== Excerpted data ==

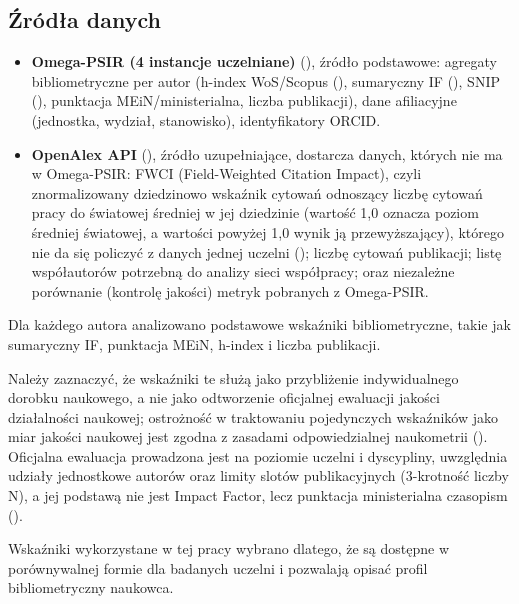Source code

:\documentclass[
  polish,
  12pt,
  a4paper,
]{article}
\begin{document}
\subsection{Źródła danych}\label{ux17aruxf3dux142a-danych}

\begin{itemize}
\item
  \textbf{Omega-PSIR (4 instancje uczelniane)}
  (),
  źródło podstawowe: agregaty bibliometryczne per autor (h-index
  WoS/Scopus (), sumaryczny IF
  (), SNIP
  (), punktacja
  MEiN/ministerialna, liczba publikacji), dane afiliacyjne (jednostka,
  wydział, stanowisko), identyfikatory ORCID.
\item
  \textbf{OpenAlex API} (), źródło uzupełniające, dostarcza danych, których nie ma w
  Omega-PSIR: FWCI (Field-Weighted Citation Impact), czyli
  znormalizowany dziedzinowo wskaźnik cytowań odnoszący liczbę cytowań
  pracy do światowej średniej w jej dziedzinie (wartość 1,0 oznacza
  poziom średniej światowej, a wartości powyżej 1,0 wynik ją
  przewyższający), którego nie da się policzyć z danych jednej uczelni
  (); liczbę cytowań
  publikacji; listę współautorów potrzebną do analizy sieci współpracy;
  oraz niezależne porównanie (kontrolę jakości) metryk pobranych z
  Omega-PSIR.
\end{itemize}

Dla każdego autora analizowano podstawowe wskaźniki bibliometryczne,
takie jak sumaryczny IF, punktacja MEiN, h-index i liczba publikacji.

Należy zaznaczyć, że wskaźniki te służą jako przybliżenie indywidualnego
dorobku naukowego, a nie jako odtworzenie oficjalnej ewaluacji jakości
działalności naukowej; ostrożność w traktowaniu pojedynczych wskaźników
jako miar jakości naukowej jest zgodna z zasadami odpowiedzialnej
naukometrii (). Oficjalna ewaluacja prowadzona jest na poziomie uczelni i
dyscypliny, uwzględnia udziały jednostkowe autorów oraz limity slotów
publikacyjnych (3-krotność liczby N), a jej podstawą nie jest Impact
Factor, lecz punktacja ministerialna czasopism
().

Wskaźniki wykorzystane w tej pracy wybrano dlatego, że są dostępne w
porównywalnej formie dla badanych uczelni i pozwalają opisać profil
bibliometryczny naukowca.
\end{document}
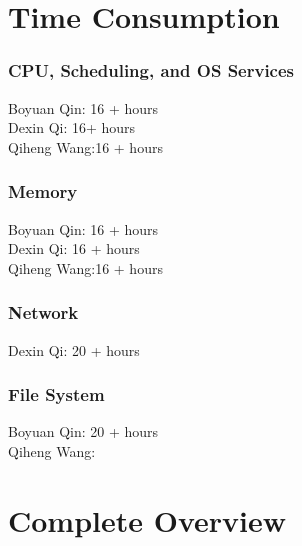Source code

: \documentclass{article} %
\begin{document}
\section{Time Consumption}
\subsubsection{CPU, Scheduling, and OS Services}
Boyuan Qin: 16 + hours\\
Dexin Qi: 16+ hours\\
Qiheng Wang:16 + hours
\subsubsection{Memory}
Boyuan Qin: 16 + hours\\
Dexin Qi: 16 + hours\\
Qiheng Wang:16 + hours
\subsubsection{Network}
Dexin Qi: 20 + hours 
\subsubsection{File System}
Boyuan Qin: 20 + hours\\
Qiheng Wang: 


\section{Complete Overview}
\end{document}
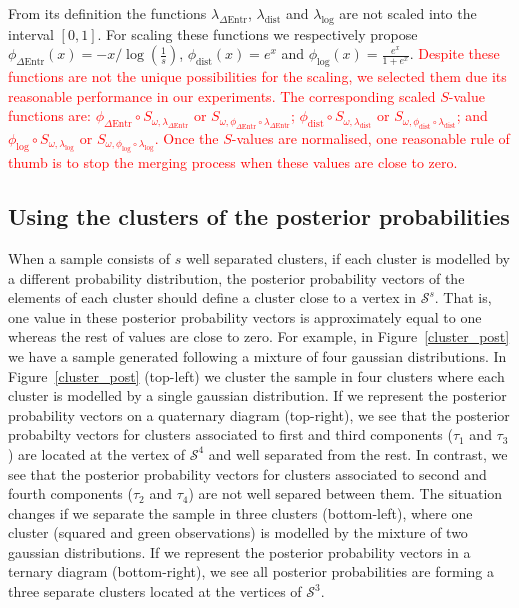 \documentclass[submit]{smj}
\theoremstyle{definition}
\begin{document}
From its definition the functions $\lambda_{\Delta\text{Entr}}$, $\lambda_{\text{dist}}$ and 
$\lambda_{\log}$ are not scaled into the interval $\left[0,1\right]$. For scaling these functions we respectively propose  $\phi_{\Delta\text{Entr}}(x) = -x/{\log(\frac{1}{s})}$, $\phi_{\text{dist}}(x) = e^x$ and $\phi_{\log}(x) = \frac{e^x}{1+e^x}$. \textcolor{red}{Despite these functions are not the unique possibilities for the scaling, we selected them due its reasonable performance in our experiments. The corresponding scaled $S$-value functions are: 
  $\phi_{\Delta\text{Entr}} \circ S_{\omega, \lambda_{\Delta\text{Entr}}}$ or $S_{\omega, \phi_{\Delta\text{Entr}} \circ \lambda_{\Delta\text{Entr}}}$; $\phi_{\text{dist}} \circ S_{\omega, \lambda_{\text{dist}}}$ or $S_{\omega, \phi_{\text{dist}} \circ \lambda_{\text{dist}}}$; and $\phi_{\log} \circ S_{\omega, \lambda_{\log}}$ or $S_{\omega, \phi_{\log} \circ \lambda_{\log}}$. Once the $S$-values are normalised, one reasonable rule of thumb is to stop the merging process when these values are close to zero.}

\subsection{Using the clusters of the posterior probabilities}\label{coda_clusters}

When a sample consists of $s$ well separated clusters, if each cluster is modelled by a different probability distribution, the posterior probability vectors of the elements of each cluster should define a cluster close to a vertex in $\mathcal{S}^s$. That is, one value in these posterior probability vectors is approximately equal to one whereas the rest of values are close to zero. For example, in Figure~\ref{cluster_post} we have a sample generated following a mixture of four gaussian distributions. In Figure~\ref{cluster_post} (top-left) we cluster the sample in four clusters where each cluster is modelled by a single gaussian distribution. If we represent the posterior probability vectors on a quaternary diagram (top-right), we see that the posterior probabilty vectors for clusters associated to first and third components ($\tau_1$ and $\tau_3$) are located at the vertex of $\mathcal{S}^4$ and well separated from the rest. In contrast, we see that the posterior probability vectors for clusters associated to second and fourth components ($\tau_2$ and $\tau_4$) are not well separed between them. The situation changes if we separate the sample in three clusters (bottom-left), where one cluster (squared and green observations) is modelled by the mixture of two gaussian distributions. If we represent the posterior probability vectors in a ternary diagram (bottom-right), we see all posterior probabilities are forming a three separate clusters located at the vertices of $\mathcal{S}^3$. 
\end{document}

===

Look for the word "Delta". Copy out every line of the data that has it.

§ Answer box
From its definition the functions $\lambda_{\Delta\text{Entr}}$, $\lambda_{\text{dist}}$ and 
$\lambda_{\log}$ are not scaled into the interval $\left[0,1\right]$. For scaling these functions we respectively propose  $\phi_{\Delta\text{Entr}}(x) = -x/{\log(\frac{1}{s})}$, $\phi_{\text{dist}}(x) = e^x$ and $\phi_{\log}(x) = \frac{e^x}{1+e^x}$. \textcolor{red}{Despite these functions are not the unique possibilities for the scaling, we selected them due its reasonable performance in our experiments. The corresponding scaled $S$-value functions are: 
  $\phi_{\Delta\text{Entr}} \circ S_{\omega, \lambda_{\Delta\text{Entr}}}$ or $S_{\omega, \phi_{\Delta\text{Entr}} \circ \lambda_{\Delta\text{Entr}}}$; $\phi_{\text{dist}} \circ S_{\omega, \lambda_{\text{dist}}}$ or $S_{\omega, \phi_{\text{dist}} \circ \lambda_{\text{dist}}}$; and $\phi_{\log} \circ S_{\omega, \lambda_{\log}}$ or $S_{\omega, \phi_{\log} \circ \lambda_{\log}}$. Once the $S$-values are normalised, one reasonable rule of thumb is to stop the merging process when these values are close to zero.}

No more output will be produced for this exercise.